A dual grid level set method based study of interface-dynamics for a liquid jet injected upwards into another liquid

Dynamics and breakup of an axi-symmetric liquid jet injected upwards into another stationary or co-flowing immiscible liquid is investigated numerically. Simulations are done using an in-house code based on a novel DGLSM (dual grid level set method). Furthermore, a novel procedure - based upon physical interpretation of the various functions in Level Set Method - is demonstrated here as a powerful numerical tool to calculate certain parameters (diameter as well as frequency of drop formation and temporal variation of jet length at the axis), which characterize the unsteady interface-dynamics. Six different combination of the dispersed and continuous fluid are subjected to various injection velocity, resulting in a large variation in the non-dimensional governing parameters such as viscosity-ratio and Weber number.
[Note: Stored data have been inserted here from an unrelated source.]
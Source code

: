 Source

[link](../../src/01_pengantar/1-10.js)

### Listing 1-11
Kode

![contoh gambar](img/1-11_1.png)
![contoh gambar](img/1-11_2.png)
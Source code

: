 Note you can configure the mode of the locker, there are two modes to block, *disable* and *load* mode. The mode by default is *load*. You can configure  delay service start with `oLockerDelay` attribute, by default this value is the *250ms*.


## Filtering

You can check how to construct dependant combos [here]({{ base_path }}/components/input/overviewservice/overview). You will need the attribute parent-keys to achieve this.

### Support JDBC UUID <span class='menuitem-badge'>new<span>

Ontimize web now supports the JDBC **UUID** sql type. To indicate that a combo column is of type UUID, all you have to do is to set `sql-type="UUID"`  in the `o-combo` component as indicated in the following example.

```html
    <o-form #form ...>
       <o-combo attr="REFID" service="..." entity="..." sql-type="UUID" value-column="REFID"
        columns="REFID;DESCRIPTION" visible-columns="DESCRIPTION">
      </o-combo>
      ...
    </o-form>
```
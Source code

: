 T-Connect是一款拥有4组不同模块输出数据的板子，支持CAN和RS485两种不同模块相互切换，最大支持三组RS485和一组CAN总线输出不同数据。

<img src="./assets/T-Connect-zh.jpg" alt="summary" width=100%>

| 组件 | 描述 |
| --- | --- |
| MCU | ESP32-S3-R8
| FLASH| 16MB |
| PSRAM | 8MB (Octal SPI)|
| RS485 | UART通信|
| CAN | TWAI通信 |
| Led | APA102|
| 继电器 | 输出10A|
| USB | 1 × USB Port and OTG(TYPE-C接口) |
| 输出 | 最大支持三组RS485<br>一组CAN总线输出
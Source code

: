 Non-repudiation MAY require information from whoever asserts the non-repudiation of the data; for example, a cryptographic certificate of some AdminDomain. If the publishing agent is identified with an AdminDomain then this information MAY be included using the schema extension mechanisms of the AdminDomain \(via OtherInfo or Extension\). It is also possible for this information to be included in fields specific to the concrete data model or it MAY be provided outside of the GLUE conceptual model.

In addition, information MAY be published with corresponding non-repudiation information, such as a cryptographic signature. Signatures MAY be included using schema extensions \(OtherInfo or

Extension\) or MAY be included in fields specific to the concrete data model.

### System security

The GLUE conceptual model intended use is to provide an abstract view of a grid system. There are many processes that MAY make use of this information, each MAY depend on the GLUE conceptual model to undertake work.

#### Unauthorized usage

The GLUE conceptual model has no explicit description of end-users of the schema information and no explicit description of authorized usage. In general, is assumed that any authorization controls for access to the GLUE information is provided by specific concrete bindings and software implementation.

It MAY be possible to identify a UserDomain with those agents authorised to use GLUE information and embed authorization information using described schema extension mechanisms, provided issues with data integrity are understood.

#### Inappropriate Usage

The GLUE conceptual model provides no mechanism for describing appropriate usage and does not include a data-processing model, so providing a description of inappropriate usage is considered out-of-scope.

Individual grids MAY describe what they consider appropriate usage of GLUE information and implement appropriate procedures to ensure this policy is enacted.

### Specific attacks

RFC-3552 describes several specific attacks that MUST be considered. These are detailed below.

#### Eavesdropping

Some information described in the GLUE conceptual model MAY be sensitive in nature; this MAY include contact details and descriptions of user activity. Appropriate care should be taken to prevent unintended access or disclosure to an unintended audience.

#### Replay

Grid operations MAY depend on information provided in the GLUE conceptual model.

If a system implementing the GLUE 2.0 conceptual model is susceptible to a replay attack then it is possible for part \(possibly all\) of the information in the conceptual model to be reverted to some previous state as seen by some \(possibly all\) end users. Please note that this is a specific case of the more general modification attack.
From the temporal variation of jet length and instantaneous interface, three drop formation regimes are proposed: Periodic Uniform Drop formation (P-UD), Quasi-Periodic Non-Uniform Drop formation (QP-NUD) and Chaotic Non-Uniform Drop formation (C-NUD); demarcated in a drop formation regime map for various Weber number and viscosity ratio. Their effect on the mean value of jet breakup length (Ld,m), detached drop diameter (Dd,m) and drop formation frequency (Stm) is also studied. After a more detailed study on stationary continuous fluid, the effect of co-flowing continuous fluid is studied; and is found to stabilize the drop formation regime and increase the frequency of drop formation.